OAKLAND, Aug. 10 — A federal judge’s order to liquidate the assets of Your Black Muslim Bakery will shutter one of this city’s black nationalist institutions, a step called long overdue by many members of the clergy and community activists.

“They had veered far, far away from the basic tenets of the Muslim faith,” said Amos C. Brown, senior pastor at the Third Baptist Church in San Francisco. “They had become agents and perpetrators of terror and vigilantism.”

The bankruptcy ruling late Thursday to pay off some $900,000 in debt and back taxes came a week after the killing of a local journalist, Chauncey W. Bailey Jr., a case in which a handyman employed by the bakery is a prime suspect.

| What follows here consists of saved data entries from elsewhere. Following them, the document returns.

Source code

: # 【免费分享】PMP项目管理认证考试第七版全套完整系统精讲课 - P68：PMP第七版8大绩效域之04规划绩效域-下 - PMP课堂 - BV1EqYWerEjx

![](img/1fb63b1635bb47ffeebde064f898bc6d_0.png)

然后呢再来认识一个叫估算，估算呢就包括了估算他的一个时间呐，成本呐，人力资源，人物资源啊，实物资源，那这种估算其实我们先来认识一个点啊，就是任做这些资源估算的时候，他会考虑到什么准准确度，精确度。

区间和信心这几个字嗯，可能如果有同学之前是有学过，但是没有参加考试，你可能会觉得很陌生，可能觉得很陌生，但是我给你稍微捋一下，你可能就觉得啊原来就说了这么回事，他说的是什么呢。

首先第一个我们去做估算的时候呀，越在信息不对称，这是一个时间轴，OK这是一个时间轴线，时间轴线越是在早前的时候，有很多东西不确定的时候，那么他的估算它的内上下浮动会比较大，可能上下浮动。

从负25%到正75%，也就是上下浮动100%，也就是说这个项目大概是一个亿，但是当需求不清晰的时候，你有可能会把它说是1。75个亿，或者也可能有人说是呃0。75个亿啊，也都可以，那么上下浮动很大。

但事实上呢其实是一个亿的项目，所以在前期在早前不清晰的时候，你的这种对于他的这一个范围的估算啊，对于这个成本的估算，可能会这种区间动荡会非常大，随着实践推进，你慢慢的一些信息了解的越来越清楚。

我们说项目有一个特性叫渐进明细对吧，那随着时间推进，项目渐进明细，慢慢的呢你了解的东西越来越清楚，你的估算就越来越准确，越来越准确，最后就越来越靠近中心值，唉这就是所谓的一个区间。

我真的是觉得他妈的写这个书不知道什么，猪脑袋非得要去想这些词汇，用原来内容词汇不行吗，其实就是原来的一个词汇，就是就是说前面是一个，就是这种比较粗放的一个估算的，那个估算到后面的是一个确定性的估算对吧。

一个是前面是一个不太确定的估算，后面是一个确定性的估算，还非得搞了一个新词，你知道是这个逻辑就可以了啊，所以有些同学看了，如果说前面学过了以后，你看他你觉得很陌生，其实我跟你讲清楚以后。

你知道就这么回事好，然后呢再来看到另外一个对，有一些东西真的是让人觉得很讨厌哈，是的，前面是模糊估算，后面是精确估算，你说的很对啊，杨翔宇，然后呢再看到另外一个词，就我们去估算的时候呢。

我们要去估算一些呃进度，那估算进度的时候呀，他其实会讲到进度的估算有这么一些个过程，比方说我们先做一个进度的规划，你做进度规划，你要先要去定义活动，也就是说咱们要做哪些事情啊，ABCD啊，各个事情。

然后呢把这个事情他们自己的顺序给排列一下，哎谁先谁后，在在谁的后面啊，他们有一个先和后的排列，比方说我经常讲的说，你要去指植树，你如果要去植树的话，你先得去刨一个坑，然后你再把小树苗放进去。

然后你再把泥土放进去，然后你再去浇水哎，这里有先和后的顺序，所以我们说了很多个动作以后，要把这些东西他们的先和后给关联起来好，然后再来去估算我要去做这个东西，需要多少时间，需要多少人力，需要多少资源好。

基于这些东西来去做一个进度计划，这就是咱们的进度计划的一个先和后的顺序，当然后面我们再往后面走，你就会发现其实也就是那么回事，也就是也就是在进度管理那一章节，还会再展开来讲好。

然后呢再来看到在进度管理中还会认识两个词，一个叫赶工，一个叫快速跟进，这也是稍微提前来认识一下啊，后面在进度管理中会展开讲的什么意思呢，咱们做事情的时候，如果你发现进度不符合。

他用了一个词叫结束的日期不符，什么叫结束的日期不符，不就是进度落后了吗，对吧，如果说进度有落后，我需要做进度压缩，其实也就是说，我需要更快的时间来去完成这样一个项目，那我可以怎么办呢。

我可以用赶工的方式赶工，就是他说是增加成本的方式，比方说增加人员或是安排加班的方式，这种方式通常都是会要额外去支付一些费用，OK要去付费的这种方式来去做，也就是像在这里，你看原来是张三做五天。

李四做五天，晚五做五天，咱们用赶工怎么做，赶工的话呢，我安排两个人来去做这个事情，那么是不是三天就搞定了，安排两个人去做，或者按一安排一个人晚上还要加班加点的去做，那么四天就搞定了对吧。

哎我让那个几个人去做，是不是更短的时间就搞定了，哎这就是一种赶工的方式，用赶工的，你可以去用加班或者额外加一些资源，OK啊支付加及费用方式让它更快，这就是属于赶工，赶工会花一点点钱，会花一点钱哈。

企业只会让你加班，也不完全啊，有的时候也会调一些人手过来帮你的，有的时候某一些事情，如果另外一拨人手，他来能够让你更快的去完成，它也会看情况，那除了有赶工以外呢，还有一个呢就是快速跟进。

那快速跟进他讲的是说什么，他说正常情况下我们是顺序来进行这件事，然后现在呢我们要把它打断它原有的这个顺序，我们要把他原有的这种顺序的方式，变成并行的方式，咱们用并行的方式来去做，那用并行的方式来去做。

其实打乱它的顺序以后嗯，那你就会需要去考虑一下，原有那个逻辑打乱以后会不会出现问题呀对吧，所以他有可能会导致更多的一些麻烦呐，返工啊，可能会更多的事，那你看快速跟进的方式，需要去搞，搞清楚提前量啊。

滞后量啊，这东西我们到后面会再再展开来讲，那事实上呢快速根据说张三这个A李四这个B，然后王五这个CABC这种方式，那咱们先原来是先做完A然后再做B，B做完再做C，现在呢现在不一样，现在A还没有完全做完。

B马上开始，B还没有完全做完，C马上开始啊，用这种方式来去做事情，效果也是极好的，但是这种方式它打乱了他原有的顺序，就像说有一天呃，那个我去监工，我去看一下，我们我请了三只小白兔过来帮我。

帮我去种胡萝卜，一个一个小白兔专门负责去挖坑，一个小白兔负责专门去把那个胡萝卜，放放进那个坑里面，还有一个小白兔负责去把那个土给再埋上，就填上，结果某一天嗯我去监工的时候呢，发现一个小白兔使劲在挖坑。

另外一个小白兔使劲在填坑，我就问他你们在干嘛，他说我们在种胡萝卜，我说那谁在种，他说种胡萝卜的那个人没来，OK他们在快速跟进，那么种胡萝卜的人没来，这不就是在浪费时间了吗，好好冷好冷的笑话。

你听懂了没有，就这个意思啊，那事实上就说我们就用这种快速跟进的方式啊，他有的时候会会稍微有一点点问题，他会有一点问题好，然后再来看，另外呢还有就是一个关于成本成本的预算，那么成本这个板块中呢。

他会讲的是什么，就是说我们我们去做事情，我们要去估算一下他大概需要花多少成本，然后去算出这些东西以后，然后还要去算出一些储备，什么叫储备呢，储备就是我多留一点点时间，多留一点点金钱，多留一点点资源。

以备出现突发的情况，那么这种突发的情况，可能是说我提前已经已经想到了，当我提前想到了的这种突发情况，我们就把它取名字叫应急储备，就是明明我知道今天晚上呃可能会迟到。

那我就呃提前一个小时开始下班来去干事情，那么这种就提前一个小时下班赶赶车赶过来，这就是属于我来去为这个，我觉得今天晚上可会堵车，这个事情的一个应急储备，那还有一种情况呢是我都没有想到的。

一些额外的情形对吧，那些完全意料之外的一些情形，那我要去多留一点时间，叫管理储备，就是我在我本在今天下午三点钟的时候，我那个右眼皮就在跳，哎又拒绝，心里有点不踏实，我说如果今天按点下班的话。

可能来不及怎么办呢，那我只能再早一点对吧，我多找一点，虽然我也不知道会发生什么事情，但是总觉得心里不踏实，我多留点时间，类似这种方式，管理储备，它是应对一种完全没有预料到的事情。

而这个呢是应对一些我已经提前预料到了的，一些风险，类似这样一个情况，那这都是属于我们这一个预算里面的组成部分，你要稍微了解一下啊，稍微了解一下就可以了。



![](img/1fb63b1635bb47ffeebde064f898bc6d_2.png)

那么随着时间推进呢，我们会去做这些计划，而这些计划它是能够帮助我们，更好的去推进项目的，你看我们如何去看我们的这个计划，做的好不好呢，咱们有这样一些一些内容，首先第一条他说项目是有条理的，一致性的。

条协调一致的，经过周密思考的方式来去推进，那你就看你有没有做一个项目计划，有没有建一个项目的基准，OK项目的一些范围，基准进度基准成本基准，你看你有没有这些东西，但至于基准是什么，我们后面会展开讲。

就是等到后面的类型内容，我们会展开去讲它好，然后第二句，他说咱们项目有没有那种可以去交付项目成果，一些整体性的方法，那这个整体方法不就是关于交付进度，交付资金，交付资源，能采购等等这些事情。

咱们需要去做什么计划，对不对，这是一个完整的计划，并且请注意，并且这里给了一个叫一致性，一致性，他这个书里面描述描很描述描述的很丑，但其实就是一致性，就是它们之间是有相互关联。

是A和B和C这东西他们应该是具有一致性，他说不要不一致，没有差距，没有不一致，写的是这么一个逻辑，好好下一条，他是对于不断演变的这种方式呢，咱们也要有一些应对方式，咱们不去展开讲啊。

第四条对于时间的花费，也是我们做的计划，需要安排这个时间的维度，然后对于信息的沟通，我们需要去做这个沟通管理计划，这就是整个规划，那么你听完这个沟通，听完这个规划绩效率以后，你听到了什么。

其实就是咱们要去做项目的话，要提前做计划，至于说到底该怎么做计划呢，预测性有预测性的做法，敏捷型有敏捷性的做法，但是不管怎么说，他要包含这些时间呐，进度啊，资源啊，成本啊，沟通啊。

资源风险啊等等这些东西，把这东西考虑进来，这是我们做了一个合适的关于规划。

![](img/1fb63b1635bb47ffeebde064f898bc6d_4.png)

Mr. Bailey, who had been investigating the bakery’s finances for a newspaper story, was shot at close range in daylight in downtown Oakland on Aug. 2.

Yusuf Bey opened the bakery, famous for its bean pies, in the late 1960s, becoming a well-regarded figure by relentlessly advocating black self-reliance.

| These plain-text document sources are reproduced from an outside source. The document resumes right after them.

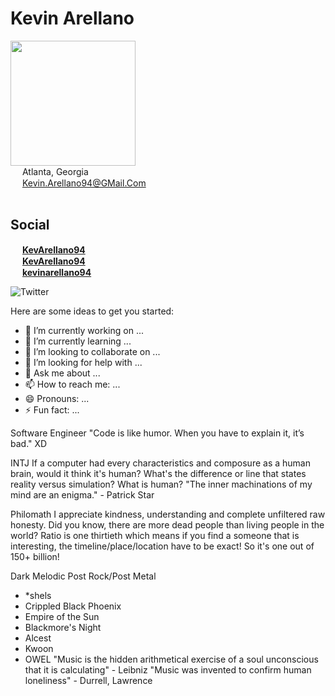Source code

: <div>
    <h1>Kevin Arellano</h1>
    <img
        src="https://i.redd.it/snoovatar/avatars/5597ed49-0ba1-4d47-9cf3-6685f8d2ab04.png"
        width="200"
    />
</div>

<div>
    <img
        src="https://cdn-icons-png.flaticon.com/512/684/684908.png"
        width="15"
    />
    <span>
        Atlanta, Georgia
    </span>
</div>

<div>
    <img
        src="https://cdn-icons-png.flaticon.com/512/5968/5968534.png"
        width="15"
    />
    <span>
        <a href="mailto:Kevin.Arellano94@GMail.Com">
            Kevin.Arellano94@GMail.Com
        </a>
    </span>
</div>

<br />

<h2>Social</h2>

<div>
    <img
        src="https://cdn-icons-png.flaticon.com/512/145/145812.png"
        width="15"
    />
    <span>
        <a href="https://twitter.com/KevArellano94">
            <b>KevArellano94</b>
        </a>
    </span>
</div>

<div>
    <img
        src="https://cdn-icons-png.flaticon.com/512/1312/1312139.png"
        width="15"
    />
    <span>
        <a href="https://www.facebook.com/KevArellano94">
            <b>KevArellano94</b>
        </a>
    </span>
</div>

<div>
    <img
        src="https://cdn-icons.flaticon.com/png/512/2504/premium/2504923.png?token=exp=1649198618~hmac=dd98857f3c9101c27b258bf2e8494328"
        width="15"
    />
    <span>
        <a href="https://www.linkedin.com/in/kevinarellano94/">
            <b>kevinarellano94</b>
        </a>
    </span>
</div>

![Twitter](https://img.shields.io/twitter/follow/KevArellano94?style=for-the-badge)

Here are some ideas to get you started:

- 🔭 I’m currently working on ...
- 🌱 I’m currently learning ...
- 👯 I’m looking to collaborate on ...
- 🤔 I’m looking for help with ...
- 💬 Ask me about ...
- 📫 How to reach me: ...
- 😄 Pronouns: ...
- ⚡ Fun fact: ...

Software Engineer
"Code is like humor. When you have to explain it, it’s bad." XD

INTJ
If a computer had every characteristics and composure as a human brain, would it think it's human?  What's the difference or line that states reality versus simulation?  What is human?
"The inner machinations of my mind are an enigma." - Patrick Star

Philomath
I appreciate kindness, understanding and complete unfiltered raw honesty.
Did you know, there are more dead people than living people in the world?  Ratio is one thirtieth which means if you find a someone that is interesting, the timeline/place/location have to be exact!  So it's one out of 150+ billion!

Dark Melodic Post Rock/Post Metal
 - *shels
 - Crippled Black Phoenix
 - Empire of the Sun
 - Blackmore's Night
 - Alcest
 - Kwoon
 - OWEL
"Music is the hidden arithmetical exercise of a soul unconscious that it is calculating" - Leibniz
"Music was invented to confirm human loneliness" - Durrell, Lawrence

Mr. Bey and his descendants drew their inspiration from Elijah Muhammad, the Nation of Islam leader. Several black Muslim clerics in the Bay Area recall that Mr. Muhammad excommunicated Mr. Bey in the early 1970s, but the reasons were murky.

“They claimed Islam but they were absolutely not Muslims,” said Delmont Y. Waqia, the director of Islamic studies at Al Salaam mosque in Oakland and Mr. Bailey’s brother-in-law, noting that Mr. Bey did not worship at any mosque.

Still, Mr. Bey copied the Nation of Islam in its ideology and appearance, the men wearing suits with bow ties and the women headscarves. The slice of the group’s creed he emphasized was that African-Americans had to make their own heaven on earth — there was no afterlife — with proof of righteousness embodied in a good business and a Cadillac, other Muslim leaders said.

His message was welcomed, particularly given Oakland’s role as a font of black nationalist organizations like the Black Panthers.

Community activists raised in Oakland remember Your Black Muslim Bakery as a beacon that became a string of enterprises including a community school, which is now closed, and numerous bakery outlets.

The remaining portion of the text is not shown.